Building a Histogram to analyze the light values of an image

All images used in this post are from the amazing Unsplash.com

Introduction

We'll be making a histogram using matplotlib to display light distribution of pixel count in JPG images. Each pixel has an RGB value(red, green, blue) ranging 0 to 255, with the light value representing the sum of those values. (0,0,0) is black - zero light, and (255,255,255) is white - full light. Our x axis range will be 0 to 765.

For example - The light distribution of the this image ...


alt text

is this -

We can see a large distribution of dark pixels than light ones.

Why are we doing this? Because we can! While I don't have a ton of specific use cases for this, being able to use data to answer questions is important. Our initial question is "What is the light distribution of this image?"

What we'll be doing?

All of the following steps are in Python.
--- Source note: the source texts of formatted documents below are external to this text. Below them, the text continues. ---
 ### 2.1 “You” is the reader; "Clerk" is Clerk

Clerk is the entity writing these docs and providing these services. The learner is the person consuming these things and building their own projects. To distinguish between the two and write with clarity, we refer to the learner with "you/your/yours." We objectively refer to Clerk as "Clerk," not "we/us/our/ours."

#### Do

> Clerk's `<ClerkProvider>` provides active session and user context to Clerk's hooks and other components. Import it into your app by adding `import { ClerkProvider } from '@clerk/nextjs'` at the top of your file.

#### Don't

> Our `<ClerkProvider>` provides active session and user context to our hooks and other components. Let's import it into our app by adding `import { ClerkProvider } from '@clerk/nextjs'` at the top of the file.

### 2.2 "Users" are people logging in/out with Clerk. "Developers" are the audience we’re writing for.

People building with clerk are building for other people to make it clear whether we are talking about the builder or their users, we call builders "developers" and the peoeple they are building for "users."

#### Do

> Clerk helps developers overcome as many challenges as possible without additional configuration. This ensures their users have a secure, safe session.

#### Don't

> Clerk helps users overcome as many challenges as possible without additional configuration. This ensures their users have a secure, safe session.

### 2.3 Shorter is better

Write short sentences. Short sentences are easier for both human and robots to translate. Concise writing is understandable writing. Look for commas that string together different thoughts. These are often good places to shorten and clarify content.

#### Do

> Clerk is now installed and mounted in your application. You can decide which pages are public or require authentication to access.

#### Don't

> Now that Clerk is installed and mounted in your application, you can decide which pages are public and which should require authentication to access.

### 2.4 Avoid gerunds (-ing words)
  1. Use PIL to load an image into memory.
  2. Shrink the image down to a pixel size we can more easily view.
  3. Use numpy to convert our image into an array. Flatten the 3d array into a 2d array of the RGB values.
  4. Convert the pixel array into an array of the pixel light values - the sun of the rgb values.
  5. Use matplotlib to generate the histogram.

Let's get started!


Use PIL to load an image into memory.

PIL is an absolutely magical package for image processing. I created the getImageFromUrl(url) method that takes in a url, uses python's requests package to make the https request, and then load the image. We need to pass the response content into BytesIO to read the requests content into a format that PIL can consume and convert into an Image object.
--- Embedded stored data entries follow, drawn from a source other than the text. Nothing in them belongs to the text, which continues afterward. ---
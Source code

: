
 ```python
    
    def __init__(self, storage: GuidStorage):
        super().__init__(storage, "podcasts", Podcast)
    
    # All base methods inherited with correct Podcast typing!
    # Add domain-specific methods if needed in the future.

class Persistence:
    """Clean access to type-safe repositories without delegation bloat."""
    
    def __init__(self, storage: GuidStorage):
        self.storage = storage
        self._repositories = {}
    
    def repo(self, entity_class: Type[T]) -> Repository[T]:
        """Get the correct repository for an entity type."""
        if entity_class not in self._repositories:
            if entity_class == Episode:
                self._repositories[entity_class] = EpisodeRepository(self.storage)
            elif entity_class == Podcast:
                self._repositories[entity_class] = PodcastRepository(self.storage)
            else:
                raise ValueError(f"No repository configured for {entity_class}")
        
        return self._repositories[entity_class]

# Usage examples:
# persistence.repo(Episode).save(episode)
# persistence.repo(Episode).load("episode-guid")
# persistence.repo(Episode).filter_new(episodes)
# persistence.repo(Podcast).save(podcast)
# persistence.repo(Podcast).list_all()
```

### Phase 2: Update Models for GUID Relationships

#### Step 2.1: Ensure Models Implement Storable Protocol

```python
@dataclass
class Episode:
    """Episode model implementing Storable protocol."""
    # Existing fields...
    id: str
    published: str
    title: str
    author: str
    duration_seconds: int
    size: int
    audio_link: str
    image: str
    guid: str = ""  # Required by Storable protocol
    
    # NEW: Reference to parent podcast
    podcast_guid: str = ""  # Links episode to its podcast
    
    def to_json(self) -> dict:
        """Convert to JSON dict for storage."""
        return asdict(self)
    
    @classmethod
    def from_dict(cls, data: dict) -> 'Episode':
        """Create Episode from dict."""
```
By the end of this code, we have an image from the internet in memory as a PIL.Image object.

from PIL import Image
import requests

def getImageFromUrl(url):
    response = requests.get(url)
    return Image.open(BytesIO(response.content))

imageUrl = "https://images.unsplash.com/photo-1583364481915-dacea3e06d18?ixlib=rb-1.2.1&ixid=eyJhcHBfaWQiOjEyMDd9&auto=format&fit=crop&w=600&q=80"

image = getImageFromUrl(imageUrl)

Shrink the image down to a pixel size we can more easily view.

I created a helper method to resize the image file so that it's largest side is a pixel count we pass in. This is to keep pixel count low enough to analyze quickly and in a controlled way. By the end of this block, we have a resized image with 150 pixels as the largest side, and the aspect ratio remaining the same.

def resize_setLargestSide(image,maxSide):
    width,height = image.size
    widthRatio = width / (width + height)
    heightRatio = height / (width + height)
    if width > height:
        newWidth = maxSide
        widthPlusHeight = newWidth / widthRatio
        newHeight = widthPlusHeight - newWidth
    else:
        newHeight = maxSide
        widthPlusHeight = newHeight / heightRatio
        newWidth = widthPlusHeight - newHeight
    return image.resize((int(newWidth),int(newHeight)))

newImage = resize_setLargestSide(image,150)

Use numpy to convert our image into an array. Flatten the 3d array into a 2d array of the RGB values.

the np.array method converts a PIL.Image object to a 3d np array - height by width by pixels (r,g,b). numpy arrays have the property shape, which in the case below returns the width, height, and 3, which is the length of the pixel. I create flattenedShape which will be used to convert the 3d array into a 2d array by multiplying the length by width, which is then passed into reshape(), a method that lives on the np array.

reshape() only works if the number of values remains the same, so had I not multiplied width by height, reshape() would have failed.

import numpy as np

imageArray = np.array(newImage)
shape = imageArray.shape
flattenedShape = (shape[0] * shape[1],shape[2])
reshapedImage = imageArray.reshape(flattenedShape)

Convert the pixel array into an array of the pixel light values - the sun of the rgb values.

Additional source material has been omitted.